A Assembleia Legislativa de São Paulo aprovou, nesta terça-feira (31/3), mudanças nas polícias Civil, Militar e Técnico-Científica, incluindo reajuste salarial de 10% para os servidores. O pacote, enviado pelo governador Tarcísio de Freitas (Republicanos), aguarda sanção do chefe do Executivo. A votação foi unânime, com 63 votos favoráveis, indicando apoio amplo às medidas que afetam cerca de 200 mil colaboradores e terão impacto orçamentário de aproximadamente R$ 1 bilhão em 2026.

Entre as mudanças, está a inclusão de 10% de reajuste já a partir deste ano para as categorias da Secretaria da Segurança Púbica. O aumento abrange a Polícia Civil, a Polícia Militar e a Polícia Técnico-Científica, com vigência prevista para iniciar no dia 1º de abril. A ampliação alcança delegados, médicos-legistas, peritos, escrivães, investigadores e demais carreiras, ativos e aposentados.

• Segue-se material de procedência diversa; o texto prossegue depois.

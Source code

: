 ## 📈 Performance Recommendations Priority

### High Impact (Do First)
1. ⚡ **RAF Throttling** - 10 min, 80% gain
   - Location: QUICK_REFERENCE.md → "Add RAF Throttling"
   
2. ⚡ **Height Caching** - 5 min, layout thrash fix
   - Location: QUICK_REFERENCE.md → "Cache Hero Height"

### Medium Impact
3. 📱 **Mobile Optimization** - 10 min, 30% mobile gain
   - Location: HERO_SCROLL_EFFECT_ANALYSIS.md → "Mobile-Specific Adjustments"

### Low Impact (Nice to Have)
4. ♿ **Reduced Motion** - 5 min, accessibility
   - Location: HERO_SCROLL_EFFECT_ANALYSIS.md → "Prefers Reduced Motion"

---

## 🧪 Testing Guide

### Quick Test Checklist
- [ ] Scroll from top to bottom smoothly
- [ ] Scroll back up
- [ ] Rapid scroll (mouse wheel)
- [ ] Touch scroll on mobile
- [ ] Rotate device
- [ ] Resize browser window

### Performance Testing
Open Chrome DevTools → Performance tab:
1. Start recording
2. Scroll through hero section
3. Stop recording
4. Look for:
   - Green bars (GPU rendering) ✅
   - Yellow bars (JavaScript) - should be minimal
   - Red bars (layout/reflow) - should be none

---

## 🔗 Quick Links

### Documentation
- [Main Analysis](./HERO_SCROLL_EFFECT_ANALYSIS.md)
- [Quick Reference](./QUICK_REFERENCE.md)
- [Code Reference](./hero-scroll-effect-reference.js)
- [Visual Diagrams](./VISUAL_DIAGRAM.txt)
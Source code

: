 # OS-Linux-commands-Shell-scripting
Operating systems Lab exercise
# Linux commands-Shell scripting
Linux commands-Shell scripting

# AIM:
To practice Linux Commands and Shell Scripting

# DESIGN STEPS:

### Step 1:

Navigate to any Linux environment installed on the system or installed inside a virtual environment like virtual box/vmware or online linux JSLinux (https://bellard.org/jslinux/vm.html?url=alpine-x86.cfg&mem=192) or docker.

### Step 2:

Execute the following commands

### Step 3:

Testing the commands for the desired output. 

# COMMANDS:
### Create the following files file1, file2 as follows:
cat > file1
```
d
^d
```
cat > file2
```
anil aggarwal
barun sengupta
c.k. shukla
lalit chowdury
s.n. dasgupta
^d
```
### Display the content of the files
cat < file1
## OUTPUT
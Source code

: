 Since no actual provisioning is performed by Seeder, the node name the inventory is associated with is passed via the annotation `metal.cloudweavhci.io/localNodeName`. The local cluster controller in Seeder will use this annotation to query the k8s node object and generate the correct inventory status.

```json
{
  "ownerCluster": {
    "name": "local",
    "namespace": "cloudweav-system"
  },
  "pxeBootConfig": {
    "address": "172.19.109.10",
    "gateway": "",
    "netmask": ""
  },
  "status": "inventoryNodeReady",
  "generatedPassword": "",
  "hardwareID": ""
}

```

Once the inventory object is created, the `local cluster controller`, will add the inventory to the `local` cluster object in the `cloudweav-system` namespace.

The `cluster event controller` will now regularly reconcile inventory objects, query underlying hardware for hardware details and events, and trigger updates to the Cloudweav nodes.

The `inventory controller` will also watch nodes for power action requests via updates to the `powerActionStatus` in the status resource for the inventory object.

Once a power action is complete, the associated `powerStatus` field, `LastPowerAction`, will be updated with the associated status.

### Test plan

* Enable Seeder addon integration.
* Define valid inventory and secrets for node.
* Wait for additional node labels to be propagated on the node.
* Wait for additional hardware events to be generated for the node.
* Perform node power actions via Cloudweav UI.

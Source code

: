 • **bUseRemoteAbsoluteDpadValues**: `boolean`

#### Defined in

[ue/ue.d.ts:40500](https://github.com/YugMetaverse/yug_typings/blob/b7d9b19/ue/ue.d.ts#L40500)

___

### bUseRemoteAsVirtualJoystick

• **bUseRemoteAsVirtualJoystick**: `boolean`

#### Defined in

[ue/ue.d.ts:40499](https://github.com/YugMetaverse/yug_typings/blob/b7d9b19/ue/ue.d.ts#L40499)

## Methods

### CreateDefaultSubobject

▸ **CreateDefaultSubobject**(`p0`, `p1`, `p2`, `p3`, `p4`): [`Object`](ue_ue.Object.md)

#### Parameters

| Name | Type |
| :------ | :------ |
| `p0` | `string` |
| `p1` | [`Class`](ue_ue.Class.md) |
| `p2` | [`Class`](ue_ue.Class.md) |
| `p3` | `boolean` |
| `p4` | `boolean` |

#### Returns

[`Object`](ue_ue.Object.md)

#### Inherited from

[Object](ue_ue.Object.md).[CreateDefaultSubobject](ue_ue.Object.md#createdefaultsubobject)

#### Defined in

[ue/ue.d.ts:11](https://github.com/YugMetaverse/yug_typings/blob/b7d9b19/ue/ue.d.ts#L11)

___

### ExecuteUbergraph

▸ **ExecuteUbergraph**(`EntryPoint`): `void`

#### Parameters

Além do reajuste, o governo promove a reclassificação salarial e a criação de um novo plano de carreira para a Polícia Civil, estruturado em quatro classes, com quatro níveis ascendentes. A medida prevê regras claras para promoções, incluindo um mínimo de seis anos na classe atual, avaliação de desempenho satisfatória, conclusão de um Curso Específico de Aperfeiçoamento (CEA) e ausência de penalidades disciplinares recentes. A avaliação de desempenho passa a ser anual, levando em conta qualidade, quantidade de trabalho, assiduidade e eficiência, além de servir como critério para promoções na carreira.
No que se refere à Polícia Técnica-Científica, médicos e legistas passam a compor a Diária Especial por Jornada Extraordinária de Trabalho Policial Civil (DEJEC), ampliando o conjunto de profissionais que podem receber remuneração adicional por atividades extraordinárias. A reorganização busca tornar as carreiras mais previsíveis e meritocráticas, ao mesmo tempo em que reconhece a importância de cada função para o funcionamento das investigações e da perícia criminal.
A Polícia Militar também será contemplada pela proposta de reajuste: todas as patentes, inclusive o comandante-geral, passam a integrar o reajuste de 10% sobre vencimentos. Vale destacar que a Política Penitenciária não foi incluída neste pacote. A mudança reconhece a necessidade de alinhar salários aos crescentes custos de vida e às demandas por maior qualidade de atuação das forças de segurança, mantendo o foco na valorização e na retenção de profissionais.
Entre as mudanças estruturais, o novo plano de carreira da Polícia Civil estabelece quatro classes — 3ª Classe, 2ª Classe, 1ª Classe e Classe Especial — com requisitos de promoção que incluem tempo mínimo de serviço, avaliação de desempenho e formação contínua. A avaliação anual passa a ter peso direto nas oportunidades de ascensão, incentivando a melhoria contínua e a capacitação, necessidades centrais para manter padrões profissionais elevados no enfrentamento da criminalidade.
O ajuste_orçamentário de aproximadamente R$ 1 bilhão em 2026 reflete o compromisso da gestão com a valorização de equipes que atuam na investigação, perícia, atendimento policial e na área administrativa, reconhecendo que a segurança pública requer profissionais estáveis, bem remunerados e devidamente capacitados. A Câmara aprovou sem objeções e o texto segue para a sanção do governador, que pode consolidar mudanças estruturais com impacto de curto e médio prazos para o funcionamento das forças de segurança.